Rashōmon (羅生門) is a 1950 Japanese motion picture directed by Akira Kurosawa (in collaboration with Kazuo Miyagawa
) and starring Toshiro Mifune
.

The movie's theme is the difficulty, or rather the impossibility, of obtaining the truth about an event from conflicting witness accounts. Rashōmon can be said to have introduced Kurosawa and Japanese cinema
to Western audiences, and is considered one of his masterpieces.

In English and other languages, "Rashomon" has become a by-word for any situation wherein the truth of an event becomes difficult to verify due to the conflicting accounts of different witnesses. In psychology, the film has lent its name to the Rashomon effect.

Plot of the movie

Based on two stories by Ryūnosuke Akutagawa (Rashōmon provides the setting, while In a Grove provides the characters and plot), it describes a rape and murder through the widely differing accounts of four witnesses, including the perpetrator and, through a medium, the murder victim. The story unfolds in flashback as the four characters—the bandit Tajōmaru (Mifune), the murdered samurai Kanazawa-no-Takehiro (Masayuki Mori), his wife Masago (Machiko Kyō
), and the nameless Woodcutter (Takashi Shimura
)—recount the events of one afternoon in a grove.
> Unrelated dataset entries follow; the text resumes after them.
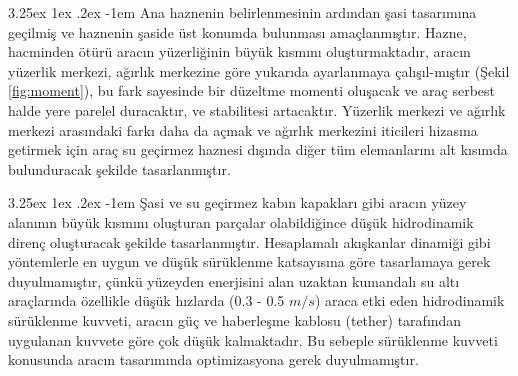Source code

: \documentclass[12pt]{article}
\makeatletter
\renewcommand\paragraph{\@startsection{paragraph}{5}{\z@}%
  {3.25ex \@plus1ex \@minus.2ex}%
  {-1em}%
  {\normalfont\normalsize\bfseries}}
\makeatother
\begin{document}
\paragraph{} Ana haznenin belirlenmesinin ardından şasi tasarımına geçilmiş ve haznenin şaside üst konumda bulunması amaçlanmıştır. Hazne, hacminden ötürü aracın yüzerliğinin büyük kısmını oluşturmaktadır, aracın yüzerlik merkezi, ağırlık merkezine göre yukarıda ayarlanmaya çalışıl-mıştır (Şekil \ref{fig:moment}), bu fark sayesinde bir düzeltme momenti oluşacak ve araç serbest halde yere parelel duracaktır, ve stabilitesi artacaktır.\cite{BOOK:rovmanual} Yüzerlik merkezi ve ağırlık merkezi arasındaki farkı daha da açmak ve ağırlık merkezini iticileri hizasına getirmek için araç su geçirmez haznesi dışında diğer tüm elemanlarını alt kısımda bulunduracak şekilde tasarlanmıştır.

\newpage

\paragraph{} Şasi ve su geçirmez kabın kapakları gibi aracın yüzey alanının büyük kısmını oluşturan parçalar olabildiğince düşük hidrodinamik direnç oluşturacak şekilde tasarlanmıştır. Hesaplamalı akışkanlar dinamiği gibi yöntemlerle en uygun ve düşük sürüklenme katsayısına göre tasarlamaya gerek duyulmamıştır, çünkü yüzeyden enerjisini alan uzaktan kumandalı su altı araçlarında özellikle düşük hızlarda (0.3 - 0.5 $m/s$) araca etki eden hidrodinamik sürüklenme kuvveti, aracın güç ve haberleşme kablosu (tether) tarafından uygulanan kuvvete göre çok düşük kalmaktadır.\cite{BOOK:rovmanual} Bu sebeple sürüklenme kuvveti konusunda aracın tasarımında optimizasyona gerek duyulmamıştır.
\end{document}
But it is also a flashback within a flashback, where the woodcutter or priest has told what each individual said at the court. Each story is self-serving, and all are mutually contradictory, leaving the viewer unable to determine the truth of the events.

The Woodcutter

The unnamed Woodcutter (木樵り Kikori) claims he found the body of the victim (the Samurai)three days ago while looking for wood in the forest.

The Priest

The traveling Buddhist priest (旅法師 Tabi Hōshi) claims that he saw the Samurai and the Woman three days before the murder happened. (Since his report does not tell anything about the murder, and does not contradict the other reports, he is presumably telling the truth.)

The Bandit

Tajōmaru (多襄丸), a notorious brigand (盗人 nusubito), claims that he tricked the Samurai and his wife to step off the mountain trail with him and look at some swords he was selling. When he had them far off the trail, he separated them, and tied the Samurai to a tree. He planned to rape the woman, but she willingly gave in to him instead. The woman, filled with shame, then begged him to either kill her or her husband, to save her from the guilt and shame of knowing two men. He honorably set the Samurai free so they could duel. Tajōmaru was the victor and the woman ran away. At the end of the story he is asked about the dagger: he says that, in the confusion, he forgot all about it, and that it was foolish of him to leave behind such a valuable object.

The Samurai's Wife

The Samurai's wife, Masago (真砂), claims that after she was raped by Tajōmaru, who left her to weep, she begged her husband to forgive her; but he simply looked at her coldly. She then freed him and begged him to kill her so that she would be at peace. He continued to stare at her coldly, with dagger in hand; and then she fainted. She recalls awakening some time later by a nearby lake, and attempting to drown herself.

The Samurai

Through a medium (巫女 miko), the deceased Samurai, Kanazawa-no-Takehiro (金沢の武弘), claims that after he was captured by Tajōmaru, and after the bandit raped his wife, Tajōmaru asked her to travel with him. She accepted and asked Tajōmaru to kill her husband so that she wouldn't feel the guilt of knowing two men. Tajōmaru, shocked by this request, grabbed her, and gave the Samurai a choice of letting the woman go or killing her. The woman fled, and Tajōmaru, after attempting to recapture her, gave up and set the Samurai free. The Samurai then killed himself with his own dagger. The ghost then mentions that somebody removed the dagger from his chest; upon hearing this, the woodcutter is startled, and claims that the dead man must be lying, because he was killed by a sword.

The Woodcutter (again)

The woodcutter then confesses that his earlier view was a lie and says that Tajōmaru raped the Samurai's wife, and then begged the weeping woman to marry him. She instead freed her husband and asked the two men to duel, saying that she would go with the victor. The Samurai called her a coward, and she replied that the two men were cowards for not fighting. Tajōmaru and the Samurai fought, but the struggle only showed how clumsy they were. Nonetheless, Tajōmaru won the duel, and the woman fled as he chased her.